// maths › Non-Right-Angle Trigonometry

Area of any triangle (½·a·b·sin C)

Find the area of any triangle from two sides and their included angle using one half a b sine C — the area companion to the sine and cosine rules — in degrees or radians, with the triangle drawn in the standard a, b, c labelling and the area shaded.

Area = ½·a·b·sin C (a, b sides; C the angle between them)

Angle unit

Frequently asked questions

How do I find a triangle's area with two sides and an angle?

Use Area = ½·a·b·sin C, where a and b are two sides and C is the angle between them. It works for any triangle and needs no perpendicular height.
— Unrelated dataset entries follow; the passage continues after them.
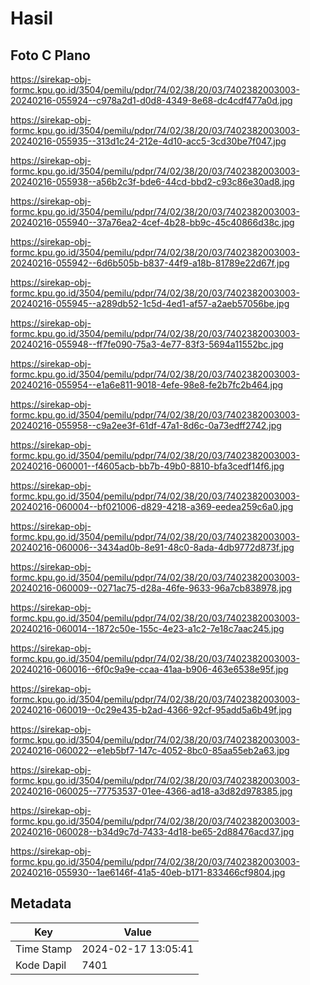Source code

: # Hasil

## Foto C Plano

https://sirekap-obj-formc.kpu.go.id/3504/pemilu/pdpr/74/02/38/20/03/7402382003003-20240216-055924--c978a2d1-d0d8-4349-8e68-dc4cdf477a0d.jpg

https://sirekap-obj-formc.kpu.go.id/3504/pemilu/pdpr/74/02/38/20/03/7402382003003-20240216-055935--313d1c24-212e-4d10-acc5-3cd30be7f047.jpg

https://sirekap-obj-formc.kpu.go.id/3504/pemilu/pdpr/74/02/38/20/03/7402382003003-20240216-055938--a56b2c3f-bde6-44cd-bbd2-c93c86e30ad8.jpg

https://sirekap-obj-formc.kpu.go.id/3504/pemilu/pdpr/74/02/38/20/03/7402382003003-20240216-055940--37a76ea2-4cef-4b28-bb9c-45c40866d38c.jpg

https://sirekap-obj-formc.kpu.go.id/3504/pemilu/pdpr/74/02/38/20/03/7402382003003-20240216-055942--6d6b505b-b837-44f9-a18b-81789e22d67f.jpg

https://sirekap-obj-formc.kpu.go.id/3504/pemilu/pdpr/74/02/38/20/03/7402382003003-20240216-055945--a289db52-1c5d-4ed1-af57-a2aeb57056be.jpg

https://sirekap-obj-formc.kpu.go.id/3504/pemilu/pdpr/74/02/38/20/03/7402382003003-20240216-055948--ff7fe090-75a3-4e77-83f3-5694a11552bc.jpg

https://sirekap-obj-formc.kpu.go.id/3504/pemilu/pdpr/74/02/38/20/03/7402382003003-20240216-055954--e1a6e811-9018-4efe-98e8-fe2b7fc2b464.jpg

https://sirekap-obj-formc.kpu.go.id/3504/pemilu/pdpr/74/02/38/20/03/7402382003003-20240216-055958--c9a2ee3f-61df-47a1-8d6c-0a73edff2742.jpg

https://sirekap-obj-formc.kpu.go.id/3504/pemilu/pdpr/74/02/38/20/03/7402382003003-20240216-060001--f4605acb-bb7b-49b0-8810-bfa3cedf14f6.jpg

https://sirekap-obj-formc.kpu.go.id/3504/pemilu/pdpr/74/02/38/20/03/7402382003003-20240216-060004--bf021006-d829-4218-a369-eedea259c6a0.jpg

https://sirekap-obj-formc.kpu.go.id/3504/pemilu/pdpr/74/02/38/20/03/7402382003003-20240216-060006--3434ad0b-8e91-48c0-8ada-4db9772d873f.jpg

https://sirekap-obj-formc.kpu.go.id/3504/pemilu/pdpr/74/02/38/20/03/7402382003003-20240216-060009--0271ac75-d28a-46fe-9633-96a7cb838978.jpg

https://sirekap-obj-formc.kpu.go.id/3504/pemilu/pdpr/74/02/38/20/03/7402382003003-20240216-060014--1872c50e-155c-4e23-a1c2-7e18c7aac245.jpg

https://sirekap-obj-formc.kpu.go.id/3504/pemilu/pdpr/74/02/38/20/03/7402382003003-20240216-060016--6f0c9a9e-ccaa-41aa-b906-463e6538e95f.jpg

https://sirekap-obj-formc.kpu.go.id/3504/pemilu/pdpr/74/02/38/20/03/7402382003003-20240216-060019--0c29e435-b2ad-4366-92cf-95add5a6b49f.jpg

https://sirekap-obj-formc.kpu.go.id/3504/pemilu/pdpr/74/02/38/20/03/7402382003003-20240216-060022--e1eb5bf7-147c-4052-8bc0-85aa55eb2a63.jpg

https://sirekap-obj-formc.kpu.go.id/3504/pemilu/pdpr/74/02/38/20/03/7402382003003-20240216-060025--77753537-01ee-4366-ad18-a3d82d978385.jpg

https://sirekap-obj-formc.kpu.go.id/3504/pemilu/pdpr/74/02/38/20/03/7402382003003-20240216-060028--b34d9c7d-7433-4d18-be65-2d88476acd37.jpg

https://sirekap-obj-formc.kpu.go.id/3504/pemilu/pdpr/74/02/38/20/03/7402382003003-20240216-055930--1ae6146f-41a5-40eb-b171-833466cf9804.jpg


## Metadata

| Key        | Value               |
| ---------- | ------------------- |
| Time Stamp | 2024-02-17 13:05:41 |
| Kode Dapil | 7401                |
How is this different from the basic area formula?

The basic ½ × base × height needs the perpendicular height. This version replaces height with b·sin C, so you can find the area straight from two sides and their included angle — handy alongside the sine and cosine rules.

Can you give a worked example?

With a = 8, b = 11, and the included angle C = 37°: Area = ½·8·11·sin 37° ≈ 44·0.602 ≈ 26.5 square units. The same angle in radians is 37° ≈ 0.6458 rad; flip the Degrees/Radians toggle and the working updates to match.

Which angle do I use?

Always the angle enclosed by the two sides you chose. With standard labelling, sides a and b enclose angle C; if you use sides b and c, the included angle is A instead.

Where is this used in real life?

Surveyors and land valuers find areas of irregular plots from measured sides and angles, architects compute triangular surfaces, and it is used in engineering cross-sections and 3D mesh modelling.